Wednesday, October 31, 2012

Getting Better Before You Get Bigger

At most of my Scrum training classes, people ask about how to scale agile at their company. When coaching at a company, what we are doing is typically the #1 need for scaling - getting better.

As Woody Zuill said so well at the Agile Open SoCal conference last month, "People ask how to do it right in the large, when they're not even doing it right in the small."

Yes, there are methods, tools and techniques for doing agile with 10+ teams, or multi-team projects, or distributed team members. But those practices won't solve the most common problem - lack of organizational alignment, buy-in and support (and from top to bottom). Most of the issues I find are with mid-management handling the change that come with introducing agile. But this is the same challenge that happens with introducing any change. The book Leading Change reinforces this point with 10 years of stories around introducing change at difference organizations. 

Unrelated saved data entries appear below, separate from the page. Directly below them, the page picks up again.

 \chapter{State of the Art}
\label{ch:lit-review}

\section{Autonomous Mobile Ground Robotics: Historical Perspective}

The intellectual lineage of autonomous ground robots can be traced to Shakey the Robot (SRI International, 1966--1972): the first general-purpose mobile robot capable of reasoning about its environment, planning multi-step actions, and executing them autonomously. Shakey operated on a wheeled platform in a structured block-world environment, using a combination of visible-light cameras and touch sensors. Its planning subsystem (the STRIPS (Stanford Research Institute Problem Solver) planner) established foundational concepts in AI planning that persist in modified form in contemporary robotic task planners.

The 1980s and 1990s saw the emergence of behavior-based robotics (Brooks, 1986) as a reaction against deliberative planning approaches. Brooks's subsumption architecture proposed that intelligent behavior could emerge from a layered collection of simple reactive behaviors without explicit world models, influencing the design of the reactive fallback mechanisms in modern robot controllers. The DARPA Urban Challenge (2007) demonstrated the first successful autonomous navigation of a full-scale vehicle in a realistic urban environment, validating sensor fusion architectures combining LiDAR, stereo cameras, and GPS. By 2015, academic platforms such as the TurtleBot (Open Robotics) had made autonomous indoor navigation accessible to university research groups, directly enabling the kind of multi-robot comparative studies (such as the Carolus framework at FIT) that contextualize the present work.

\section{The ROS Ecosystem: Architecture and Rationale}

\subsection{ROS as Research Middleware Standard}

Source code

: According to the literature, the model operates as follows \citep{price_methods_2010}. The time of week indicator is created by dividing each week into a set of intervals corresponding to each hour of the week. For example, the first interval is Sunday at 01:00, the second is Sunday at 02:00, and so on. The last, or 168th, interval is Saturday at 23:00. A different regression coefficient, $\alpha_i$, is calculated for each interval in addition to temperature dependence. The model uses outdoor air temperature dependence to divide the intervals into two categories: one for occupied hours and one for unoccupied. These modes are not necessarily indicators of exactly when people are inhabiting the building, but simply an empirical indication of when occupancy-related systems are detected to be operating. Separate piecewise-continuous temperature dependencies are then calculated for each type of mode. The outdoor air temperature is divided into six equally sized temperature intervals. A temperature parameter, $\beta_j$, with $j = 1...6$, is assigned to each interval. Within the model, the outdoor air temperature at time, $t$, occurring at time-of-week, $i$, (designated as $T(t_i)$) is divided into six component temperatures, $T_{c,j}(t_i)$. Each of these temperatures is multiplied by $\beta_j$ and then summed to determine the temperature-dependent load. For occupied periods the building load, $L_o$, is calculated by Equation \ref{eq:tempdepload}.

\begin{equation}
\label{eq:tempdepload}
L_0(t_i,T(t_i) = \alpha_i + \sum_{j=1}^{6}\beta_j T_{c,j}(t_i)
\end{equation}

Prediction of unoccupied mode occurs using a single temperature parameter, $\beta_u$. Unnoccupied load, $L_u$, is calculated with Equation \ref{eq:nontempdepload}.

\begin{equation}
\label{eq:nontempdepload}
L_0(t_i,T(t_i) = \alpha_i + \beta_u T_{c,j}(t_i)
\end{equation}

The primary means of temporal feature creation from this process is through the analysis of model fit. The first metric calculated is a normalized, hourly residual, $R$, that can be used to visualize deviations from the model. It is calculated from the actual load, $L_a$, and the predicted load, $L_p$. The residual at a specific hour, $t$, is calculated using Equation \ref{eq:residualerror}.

My experience has been that you'll be much better off getting one or two teams excellent. And by that, I mean success that everyone can see, and that is obvious. Nothing wins arguements and gets support like success, and this helps mid-management's willingness to go out on a limb with this new thing that will surely: raise more questions, change they way they do their job, move them out of their comfort zone, upset some of their reports, make mistakes. Help make that gamble for them as easy as possible. 

And keep in mind that we're in the Late Majority with agile adoptions. These are companies, customers, and managers who generally do not like change, resist change, and have been at the same company (and maybe job) doing things mainly the same way for 10, 20 or 30 years.

Tuesday, October 16, 2012

Listening to Your Team

Sometimes for a retrospective, I'll have a team play the ball point game. I do this because it let's be see the team dynamics as a whole in only 20 minutes. Is someone dominating the rest of the team? Is this a team afraid to take risks? Is this a team that innovates? Is this a team that has trust, is close and works well together, or are they a group of individuals who begin to blame and finger-point when the pressure is on?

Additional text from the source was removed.